- Nie potrzebuję zamieszania wokół mojej osoby, wolę by media skupiały się na osiągnieciach naszej firmy (...) - mówi Marek Piechocki, Prezes Zarządu LPP w rozmowie z Franczyza INFO. To imponujące, że twórca największej sieci sklepów w Polsce nie pokazuje swojej twarzy opinii publicznej. Kim jest Marek Piechocki? Jaką biznesową drogę musiał pokonać? Ta rozmowa otwiera najnowszy cykl redakcji pt. "Twarze Biznesu".
Historia firmy LPP jest tak inspirująca, że nie mogło jej tu zabraknąć. Mówi się, że zaczynał Pan od handlu tureckimi swetrami, a zbudował "giganta". Jak to się zaczęło?
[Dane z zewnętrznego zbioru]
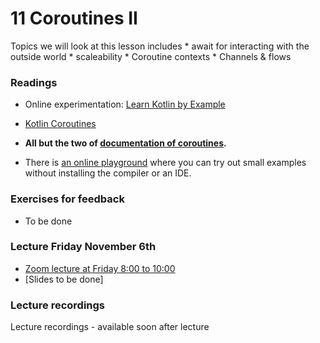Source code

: # 11 Coroutines II

Topics we will look at this lesson includes
    * await for interacting with the outside world
    * scaleability
    * Coroutine contexts
    * Channels & flows


### Readings
* Online experimentation: [Learn Kotlin by Example](https://play.kotlinlang.org/byExample/overview)
* [Kotlin Coroutines](https://github.com/Kotlin/KEEP/blob/master/proposals/coroutines.md)

* **All but the two of [documentation of coroutines](https://kotlinlang.org/docs/reference/coroutines/coroutines-guide.html).**

* There is [an online playground](https://play.kotlinlang.org) where you can try out small examples without installing the compiler or an IDE.

### Exercises for feedback 

* To be done

### Lecture Friday November 6th
* [Zoom lecture at Friday 8:00 to 10:00](https://itucph.zoom.us/j/63716236015)
* [Slides to be done]

### Lecture recordings
Lecture recordings - available soon after lecture

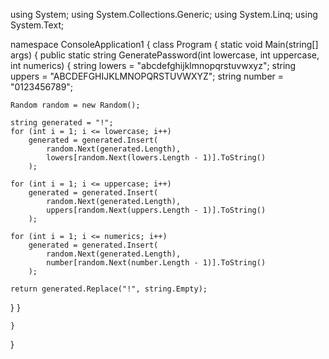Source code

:using System;
using System.Collections.Generic;
using System.Linq;
using System.Text;

namespace ConsoleApplication1
{
    class Program
    {
        static void Main(string[] args)
        {
            public static string GeneratePassword(int lowercase, int uppercase, int numerics) {
    string lowers = "abcdefghijklmnopqrstuvwxyz";
    string uppers = "ABCDEFGHIJKLMNOPQRSTUVWXYZ";
    string number = "0123456789";

    Random random = new Random();

    string generated = "!";
    for (int i = 1; i <= lowercase; i++)
        generated = generated.Insert(
            random.Next(generated.Length), 
            lowers[random.Next(lowers.Length - 1)].ToString()
        );

    for (int i = 1; i <= uppercase; i++)
        generated = generated.Insert(
            random.Next(generated.Length), 
            uppers[random.Next(uppers.Length - 1)].ToString()
        );

    for (int i = 1; i <= numerics; i++)
        generated = generated.Insert(
            random.Next(generated.Length), 
            number[random.Next(number.Length - 1)].ToString()
        );

    return generated.Replace("!", string.Empty);

}
        }

    }
}
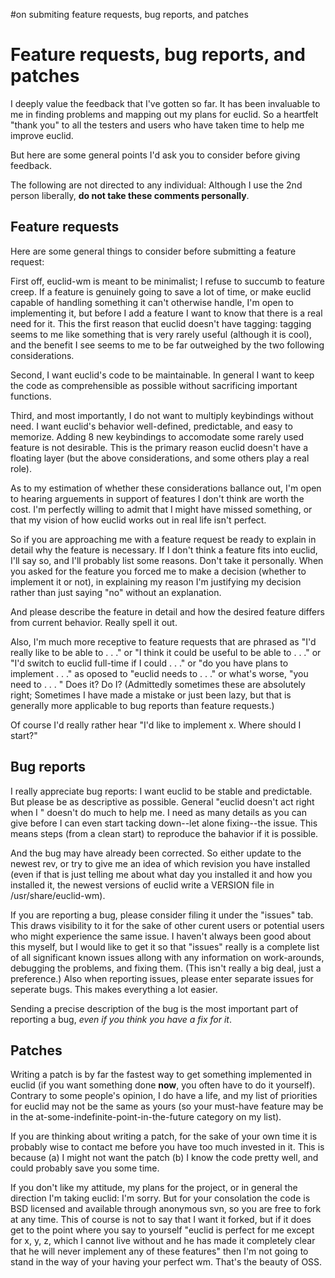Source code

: #on submiting feature requests, bug reports, and patches



# Feature requests, bug reports, and patches #
I deeply value the feedback that I've gotten so far. It has been invaluable to me in finding problems and mapping out my plans for euclid. So a heartfelt "thank you" to all the testers and users who have taken time to help me improve euclid.

But here are some general points I'd ask you to consider before giving feedback.

The following are not directed to any individual: Although I use the 2nd person liberally, **do not take these comments personally**.

## Feature requests ##
Here are some general things to consider  before submitting a feature request:

First off, euclid-wm is meant to be minimalist; I refuse to succumb to feature creep. If a feature is genuinely going to save a lot of time, or make euclid capable of handling something it can't otherwise handle, I'm open to implementing it, but before I add a feature I want to know that there is a real need for it. This the first reason that euclid doesn't have tagging: tagging seems to me like something that is very rarely useful (although it is cool), and the benefit I see seems to me to be far outweighed by the two following considerations.

Second, I want euclid's code to be maintainable. In general I want to keep the code as comprehensible as possible without sacrificing important functions.

Third, and most importantly, I do not want to multiply keybindings without need. I want euclid's behavior well-defined, predictable, and easy to memorize. Adding 8 new keybindings to accomodate some rarely used feature is not desirable. This is the primary reason euclid doesn't have a floating layer (but the above considerations, and some others play a real role).

As to my estimation of whether these considerations ballance out, I'm open to hearing arguements in support of features I don't think are worth the cost. I'm perfectly willing to admit that I might have missed something, or that my vision of how euclid works out in real life isn't perfect.

So if you are approaching me with a feature request be ready to explain in detail why the feature is necessary. If I don't think a feature fits into euclid, I'll say so, and I'll probably list some reasons. Don't take it personally. When you asked for the feature you forced me to make a decision (whether to implement it or not), in explaining my reason I'm justifying my decision rather than just saying "no" without an explanation.

And please describe the feature in detail and how the desired feature differs from current behavior. Really spell it out.

Also, I'm much more receptive to feature requests that are phrased as "I'd really like to be able to . . ." or "I think it could be useful to be able to . . ." or "I'd switch to euclid full-time if I could . . ." or "do you have plans to implement . . ." as oposed to "euclid needs to  . . ." or what's worse, "you need to . . . " Does it? Do I? (Admittedly sometimes these are absolutely right; Sometimes I have made a mistake or just been lazy, but that is generally more applicable to bug reports than feature requests.)

Of course I'd really rather hear "I'd like to implement x. Where should I start?"

## Bug reports ##

I really appreciate bug reports: I want euclid to be stable and predictable. But please be as descriptive as possible. General "euclid doesn't act right when I <do some common activity>" doesn't do much to help me. I need as many details as you can give before I can even start tacking down--let alone fixing--the issue. This means steps (from a clean start) to reproduce the bahavior if it is possible.

And the bug may have already been corrected. So either update to the newest rev, or try to give me an idea of which revision you have installed (even if that is just telling me about what day you installed it and how you installed it, the newest versions of euclid write a VERSION file in /usr/share/euclid-wm).

If you are reporting a bug, please consider filing it under the "issues" tab. This draws visibility to it for the sake of other curent users or potential users who might experience the same issue. I haven't always been good about this myself, but I would like to get it so that "issues" really is a complete list of all significant known issues allong with any information on work-arounds, debugging the problems, and fixing them. (This isn't really a big deal, just a preference.) Also when reporting issues, please enter separate issues for seperate bugs. This makes everything a lot easier.

Sending a precise description of the bug is the most important part of reporting a bug, _even if you think you have a fix for it_.

## Patches ##
Writing a patch is by far the fastest way to get something implemented in euclid (if you want something done **now**, you often have to do it yourself). Contrary to some people's opinion, I do have a life, and my list of priorities for euclid may not be the same as yours (so your must-have feature may be in the at-some-indefinite-point-in-the-future category on my list).

If you are thinking about writing a patch, for the sake of your own time it is probably wise to contact me before you have too much invested in it. This is because (a) I might not want the patch (b) I know the code pretty well, and could probably save you some time.

If you don't like my attitude, my plans for the project, or in general the direction I'm taking euclid: I'm sorry. But for your consolation the code is BSD licensed and available through anonymous svn, so you are free to fork at any time. This of course is not to say that I want it forked, but if it does get to the point where you say to yourself "euclid is perfect for me except for x, y, z, which I cannot live without and he has made it completely clear that he will never implement any of these features" then I'm not going to stand in the way of your having your perfect wm. That's the beauty of OSS.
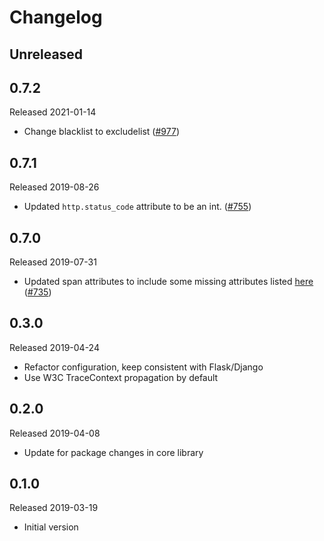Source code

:# Changelog

## Unreleased

## 0.7.2
Released 2021-01-14
- Change blacklist to excludelist
([#977](https://github.com/census-instrumentation/opencensus-python/pull/977))

## 0.7.1
Released 2019-08-26

- Updated `http.status_code` attribute to be an int.
  ([#755](https://github.com/census-instrumentation/opencensus-python/pull/755))

## 0.7.0
Released 2019-07-31

- Updated span attributes to include some missing attributes listed [here](https://github.com/census-instrumentation/opencensus-specs/blob/master/trace/HTTP.md#attributes)
([#735](https://github.com/census-instrumentation/opencensus-python/pull/735))

## 0.3.0
Released 2019-04-24

- Refactor configuration, keep consistent with Flask/Django
- Use W3C TraceContext propagation by default

## 0.2.0
Released 2019-04-08

- Update for package changes in core library

## 0.1.0
Released 2019-03-19

- Initial version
Nasze początki sięgają 1991 roku. Razem z Jerzym Lubiańcem zaczynaliśmy od hurtowni odzieży w Gdańsku, jeszcze pod nazwą „Mistral”. Najpierw tureckie swetry przywoziliśmy w torbach – jednej, czterech, potem w ośmiu, dwunastu. Następne były już kontenery. Po Turcji przyszedł czas na Indie, a w 1992 roku pierwszy raz wyjechałem do Chin, gdzie nawiązałem współpracę handlową z tamtejszymi producentami. Pięć lata później otworzyliśmy nasze biuro w Szanghaju i tak od niewielkiego biznesu dwóch przyjaciół z Pomorza stopniowo zbliżaliśmy się do tego czym jesteśmy dzisiaj. Jako jeden z najdynamiczniej rozwijających się producentów odzieży w tej części Europy, zarządzamy obecnie pięcioma rozpoznawalnymi markami modowymi - Reserved, Cropp, House, Mohito i Sinsay. Docieramy z ofertą już w sumie do 40 rynków na całym świecie i tworzymy ponad 24 tys. miejsc pracy. Mimo to nie lubię myśleć o nas jak o „gigancie”. Przede wszystkim dlatego, że wartości, wokół których budowaliśmy LPP na początku, nadal pozostały takie same, a nasza kultura organizacyjna daleka jest od typowo korporacyjnej. Gdy w 1995 roku zdecydowaliśmy o przyjęciu nazwy pochodzącej od naszych nazwisk myśleliśmy o LPP jako o firmie rodzinnej. I wciąż nią jesteśmy, a swój biznes opieramy na sile relacji – z partnerami, kontrahentami, pracownikami i klientami. Nie myślimy w kategoriach szybkiego zysku, ale długofalowych korzyści i tego, co pozostawimy po sobie dla następnych pokoleń.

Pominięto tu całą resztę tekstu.